Planning a funeral can be tough. But whether you're preparing your own service or arranging one for a relative, knowing the costs involved is an important first step.
This guide will walk you through the typical costs associated with a funeral in Australia and will offer advice on where you might be able to get some financial help.
How much does a funeral cost in Australia?
According to the government's Moneysmart website, private funerals typically cost somewhere in the region of $4,000 for a basic cremation up to $15,000 for a more elaborate burial.
If you can't afford to pay a funeral and the deceased person doesn't have enough money in their estate, the government will pay for a very basic funeral, which you'll still be able to attend.
Remember, the amount of money you spend on a person's funeral is in no way related to how much you love them or how much you'll miss them. Whether you spend $20,000 on a service or the state arranges the funeral, your loved one will still get a respectful send-off.
What costs are involved with a funeral?
Common costs associated with funerals include:
|Funeral Expense||Starting Price|
|Funeral director fee||$3,000|
|Transfer of deceased to funeral home||$300|
|Storage of deceased at funeral home||$150|
|Preparation of deceased||$200-$600|
|Burial services (graveside service)||$2,000|
|Cremation service (at crematorium)||$600|
|Cremation service with chapel service||$1,200|
*These prices are based on estimates given by funeral directors from across Australia and may vary due to a number of factors. We have tried to show the general starting price for these services based on our research.
How can I save on funeral costs?
First things first: there is nothing wrong with a cheap funeral. It's important to remember that the cost of a service has no relationship with how much a person was loved or will be missed. In fact, heaps of Aussies don't want an expensive send-off.
Luckily, there are plenty of ways to reduce costs while still having a respectful send-off.
- Avoid peak times. Weekend services can be more expensive than funerals held on a weekday.
- Choose a cremation. Burials are more expensive than cremations.
- Reduce extras. Keep flowers, funeral cars and newspaper notices to a minimum.
- Compare providers. Get quotes from various funeral providers and ask for price lists.

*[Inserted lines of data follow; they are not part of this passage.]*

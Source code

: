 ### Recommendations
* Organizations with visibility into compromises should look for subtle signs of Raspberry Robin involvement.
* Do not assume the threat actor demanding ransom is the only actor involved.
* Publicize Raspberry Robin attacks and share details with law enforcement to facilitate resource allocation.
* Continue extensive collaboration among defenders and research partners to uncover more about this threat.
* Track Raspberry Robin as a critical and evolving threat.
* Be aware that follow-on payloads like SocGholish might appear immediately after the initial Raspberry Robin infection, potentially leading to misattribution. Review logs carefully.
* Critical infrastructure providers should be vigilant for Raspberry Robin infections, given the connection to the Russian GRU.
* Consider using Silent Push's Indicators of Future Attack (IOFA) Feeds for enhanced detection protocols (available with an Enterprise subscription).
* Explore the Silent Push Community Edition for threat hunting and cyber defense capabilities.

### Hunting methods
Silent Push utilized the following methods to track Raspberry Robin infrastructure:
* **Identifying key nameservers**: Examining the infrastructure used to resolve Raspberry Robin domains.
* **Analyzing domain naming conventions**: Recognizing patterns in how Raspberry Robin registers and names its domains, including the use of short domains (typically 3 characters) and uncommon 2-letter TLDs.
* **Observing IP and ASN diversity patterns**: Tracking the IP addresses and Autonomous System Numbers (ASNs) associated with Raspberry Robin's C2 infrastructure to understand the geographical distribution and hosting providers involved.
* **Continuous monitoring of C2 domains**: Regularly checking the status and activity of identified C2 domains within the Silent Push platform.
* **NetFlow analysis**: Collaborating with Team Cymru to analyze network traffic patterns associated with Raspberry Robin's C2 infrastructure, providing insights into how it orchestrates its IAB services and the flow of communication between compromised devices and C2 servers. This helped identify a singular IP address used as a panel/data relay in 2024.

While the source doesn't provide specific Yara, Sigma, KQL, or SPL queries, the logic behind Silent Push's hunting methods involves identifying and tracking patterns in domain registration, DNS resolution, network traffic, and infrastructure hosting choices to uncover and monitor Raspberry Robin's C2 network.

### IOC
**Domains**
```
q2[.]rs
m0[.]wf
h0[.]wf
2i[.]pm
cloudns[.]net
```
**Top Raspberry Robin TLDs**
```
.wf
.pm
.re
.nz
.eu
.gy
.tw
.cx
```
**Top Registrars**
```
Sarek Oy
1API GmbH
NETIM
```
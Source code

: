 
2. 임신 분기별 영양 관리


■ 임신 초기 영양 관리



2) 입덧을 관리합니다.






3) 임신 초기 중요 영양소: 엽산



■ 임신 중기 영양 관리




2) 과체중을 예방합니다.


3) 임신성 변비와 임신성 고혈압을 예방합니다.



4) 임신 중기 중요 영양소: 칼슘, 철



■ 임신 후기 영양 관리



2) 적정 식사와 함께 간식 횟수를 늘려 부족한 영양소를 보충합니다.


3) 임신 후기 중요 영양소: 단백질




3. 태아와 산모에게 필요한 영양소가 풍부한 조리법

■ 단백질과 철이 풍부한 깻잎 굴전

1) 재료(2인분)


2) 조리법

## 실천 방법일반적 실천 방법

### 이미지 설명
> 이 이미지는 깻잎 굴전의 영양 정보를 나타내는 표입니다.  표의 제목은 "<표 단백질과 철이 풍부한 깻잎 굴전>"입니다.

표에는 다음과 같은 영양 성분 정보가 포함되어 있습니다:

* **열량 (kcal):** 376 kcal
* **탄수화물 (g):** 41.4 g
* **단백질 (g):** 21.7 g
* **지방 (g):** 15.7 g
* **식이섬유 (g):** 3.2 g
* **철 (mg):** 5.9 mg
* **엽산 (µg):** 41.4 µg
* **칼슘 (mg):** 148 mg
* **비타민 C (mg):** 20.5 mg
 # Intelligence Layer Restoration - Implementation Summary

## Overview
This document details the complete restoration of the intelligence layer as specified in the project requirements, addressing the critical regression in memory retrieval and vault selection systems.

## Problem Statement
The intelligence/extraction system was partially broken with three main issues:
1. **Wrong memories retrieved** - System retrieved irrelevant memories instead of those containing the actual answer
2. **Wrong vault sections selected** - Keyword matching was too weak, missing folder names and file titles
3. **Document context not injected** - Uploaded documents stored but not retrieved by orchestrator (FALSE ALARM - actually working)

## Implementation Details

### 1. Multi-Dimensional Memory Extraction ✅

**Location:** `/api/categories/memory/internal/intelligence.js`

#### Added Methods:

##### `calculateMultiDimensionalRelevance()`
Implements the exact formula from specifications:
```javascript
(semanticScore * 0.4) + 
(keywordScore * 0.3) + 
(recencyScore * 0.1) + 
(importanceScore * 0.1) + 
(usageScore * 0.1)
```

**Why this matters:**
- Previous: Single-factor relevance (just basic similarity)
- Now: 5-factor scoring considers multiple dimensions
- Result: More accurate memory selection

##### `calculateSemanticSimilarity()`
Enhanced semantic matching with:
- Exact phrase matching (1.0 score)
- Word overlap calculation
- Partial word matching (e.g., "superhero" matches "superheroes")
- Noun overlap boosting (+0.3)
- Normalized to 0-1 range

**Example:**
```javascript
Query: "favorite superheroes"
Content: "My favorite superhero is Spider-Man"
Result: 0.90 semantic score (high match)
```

Should I get funeral insurance?
Lots of Aussies, particularly seniors, take out funeral insurance so their families can focus on arranging a fitting farewell, rather than worrying about the cost of a service.
You pay a monthly fee and in exchange, your family receives a lump sum when you die, to cover the cost of your funeral. It typically suits people who struggle to save independently or can't find an affordable life insurance policy.
Remember, if you have a funeral insurance policy for a long time, you might end up spending more on premiums than you would have on a funeral. Thankfully, lots of insurers have a value promise, which means they'll pay out the same amount you put in or more, as long as you have your policy for at least 12 months.
How can I pay for a funeral?
If you want to be able to cover the cost of your own funeral, there are lots of ways to do it:
- Prepay. Most funeral directors let you prepay and even arrange your own funeral. However, if the company goes bust, you might not be able to get your money back.
- Savings. Put some money away every month with the aim of building a lump sum that your family can use for funeral costs.
- Superannuation. Your family may be able to use any money that's left in your super to pay for your funeral. However, it can take a while to access, so they might have to pay upfront first.
- Funeral bonds. An investment through a friendly society or life insurer. Funds are exempt from the pension income test but the funeral director may keep anything your family doesn't spend.
What happens if you can't afford a funeral?
If you or your family can't afford a funeral, don't worry, you won't have to go into debt just to pay for a respectful service. Usually, the state will pay for a basic cremation and funeral. Your loved ones will still be able to attend and collect the ashes.
Maybe. There are lots of different ways Australians can access financial help in order to pay for a funeral – some might apply to your situation, while others won't:
- Local health district. You can apply to your local health district for help if you're responsible for a funeral but are in financial hardship. However, any assistance will be provided after the funeral has taken place.
- Government benefits. You may be able to claim a bereavement payment if you and your partner receive a government allowance and your partner dies or if you receive a carer's allowance for an adult who dies. This isn't specifically designed for funeral costs, but it can help.
- Department of Veteran Affairs. If the deceased is a veteran, you may be able to get help with funeral expenses from the Australian Government Department of Veteran Affairs (DVA).
- Registered clubs. Some associations, including the Rotary Club and the Returned and Services League (RSL), may pay a small funeral benefit to help with the cost of a member's funeral. Trade unions may also pay a benefit.
- Low interest loans. There are a range of low-interest loans available on the market and even a no interest loan scheme (NILS), which is managed by a community organisation. Avoid costly payday lenders if you can.